Instructions for the task
All of the data is to be printed again exactly as it appears.

Data excerpts
——

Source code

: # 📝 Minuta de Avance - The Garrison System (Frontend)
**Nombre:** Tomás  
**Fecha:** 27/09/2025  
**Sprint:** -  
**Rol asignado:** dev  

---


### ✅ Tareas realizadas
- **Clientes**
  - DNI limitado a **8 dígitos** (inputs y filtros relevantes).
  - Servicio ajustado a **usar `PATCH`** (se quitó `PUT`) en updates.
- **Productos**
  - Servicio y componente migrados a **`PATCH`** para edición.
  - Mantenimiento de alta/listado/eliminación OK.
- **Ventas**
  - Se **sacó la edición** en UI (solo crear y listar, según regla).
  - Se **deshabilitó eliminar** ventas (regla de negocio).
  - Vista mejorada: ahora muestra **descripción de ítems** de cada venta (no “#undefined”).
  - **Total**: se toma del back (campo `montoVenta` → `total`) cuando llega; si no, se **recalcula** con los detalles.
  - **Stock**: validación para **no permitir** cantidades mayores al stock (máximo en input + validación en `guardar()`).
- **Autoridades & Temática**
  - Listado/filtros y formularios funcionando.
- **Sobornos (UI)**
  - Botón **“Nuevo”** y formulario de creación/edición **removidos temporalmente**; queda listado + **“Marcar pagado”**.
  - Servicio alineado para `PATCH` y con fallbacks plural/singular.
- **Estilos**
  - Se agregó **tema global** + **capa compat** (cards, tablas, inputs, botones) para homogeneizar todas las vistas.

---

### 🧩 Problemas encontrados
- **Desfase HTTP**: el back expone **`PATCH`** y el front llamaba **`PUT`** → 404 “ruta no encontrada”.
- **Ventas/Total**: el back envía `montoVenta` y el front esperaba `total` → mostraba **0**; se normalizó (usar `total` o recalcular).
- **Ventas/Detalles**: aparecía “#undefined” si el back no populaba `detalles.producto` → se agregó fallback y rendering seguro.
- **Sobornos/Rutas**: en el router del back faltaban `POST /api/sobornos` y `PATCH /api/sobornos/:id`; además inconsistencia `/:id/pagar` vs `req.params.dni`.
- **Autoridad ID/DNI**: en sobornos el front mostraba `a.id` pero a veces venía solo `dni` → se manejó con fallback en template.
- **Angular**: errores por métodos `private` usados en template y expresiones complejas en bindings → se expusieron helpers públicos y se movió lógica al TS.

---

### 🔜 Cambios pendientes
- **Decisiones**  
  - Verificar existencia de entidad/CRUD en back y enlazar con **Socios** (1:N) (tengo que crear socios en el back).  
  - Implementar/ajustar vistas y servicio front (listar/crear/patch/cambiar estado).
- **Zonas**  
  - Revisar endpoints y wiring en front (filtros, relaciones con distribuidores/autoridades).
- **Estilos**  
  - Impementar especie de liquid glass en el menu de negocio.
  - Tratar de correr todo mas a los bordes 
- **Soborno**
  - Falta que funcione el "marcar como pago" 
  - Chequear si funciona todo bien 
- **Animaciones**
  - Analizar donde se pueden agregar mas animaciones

——

Solution to this problem
Source code

: # 📝 Minuta de Avance - The Garrison System (Frontend)
**Nombre:** Tomás  
**Fecha:** 27/09/2025  
**Sprint:** -  
**Rol asignado:** dev  

---


### ✅ Tareas realizadas
- **Clientes**
  - DNI limitado a **8 dígitos** (inputs y filtros relevantes).
  - Servicio ajustado a **usar `PATCH`** (se quitó `PUT`) en updates.
- **Productos**
  - Servicio y componente migrados a **`PATCH`** para edición.
  - Mantenimiento de alta/listado/eliminación OK.
- **Ventas**
  - Se **sacó la edición** en UI (solo crear y listar, según regla).
  - Se **deshabilitó eliminar** ventas (regla de negocio).
  - Vista mejorada: ahora muestra **descripción de ítems** de cada venta (no “#undefined”).
  - **Total**: se toma del back (campo `montoVenta` → `total`) cuando llega; si no, se **recalcula** con los detalles.
  - **Stock**: validación para **no permitir** cantidades mayores al stock (máximo en input + validación en `guardar()`).
- **Autoridades & Temática**
  - Listado/filtros y formularios funcionando.
- **Sobornos (UI)**
  - Botón **“Nuevo”** y formulario de creación/edición **removidos temporalmente**; queda listado + **“Marcar pagado”**.
  - Servicio alineado para `PATCH` y con fallbacks plural/singular.
- **Estilos**
  - Se agregó **tema global** + **capa compat** (cards, tablas, inputs, botones) para homogeneizar todas las vistas.

---

### 🧩 Problemas encontrados
- **Desfase HTTP**: el back expone **`PATCH`** y el front llamaba **`PUT`** → 404 “ruta no encontrada”.
- **Ventas/Total**: el back envía `montoVenta` y el front esperaba `total` → mostraba **0**; se normalizó (usar `total` o recalcular).
- **Ventas/Detalles**: aparecía “#undefined” si el back no populaba `detalles.producto` → se agregó fallback y rendering seguro.
- **Sobornos/Rutas**: en el router del back faltaban `POST /api/sobornos` y `PATCH /api/sobornos/:id`; además inconsistencia `/:id/pagar` vs `req.params.dni`.
- **Autoridad ID/DNI**: en sobornos el front mostraba `a.id` pero a veces venía solo `dni` → se manejó con fallback en template.
- **Angular**: errores por métodos `private` usados en template y expresiones complejas en bindings → se expusieron helpers públicos y se movió lógica al TS.

---

### 🔜 Cambios pendientes
- **Decisiones**  
  - Verificar existencia de entidad/CRUD en back y enlazar con **Socios** (1:N) (tengo que crear socios en el back).  
  - Implementar/ajustar vistas y servicio front (listar/crear/patch/cambiar estado).
- **Zonas**  
  - Revisar endpoints y wiring en front (filtros, relaciones con distribuidores/autoridades).
- **Estilos**  
  - Impementar especie de liquid glass en el menu de negocio.
  - Tratar de correr todo mas a los bordes 
- **Soborno**
  - Falta que funcione el "marcar como pago" 
  - Chequear si funciona todo bien 
- **Animaciones**
  - Analizar donde se pueden agregar mas animaciones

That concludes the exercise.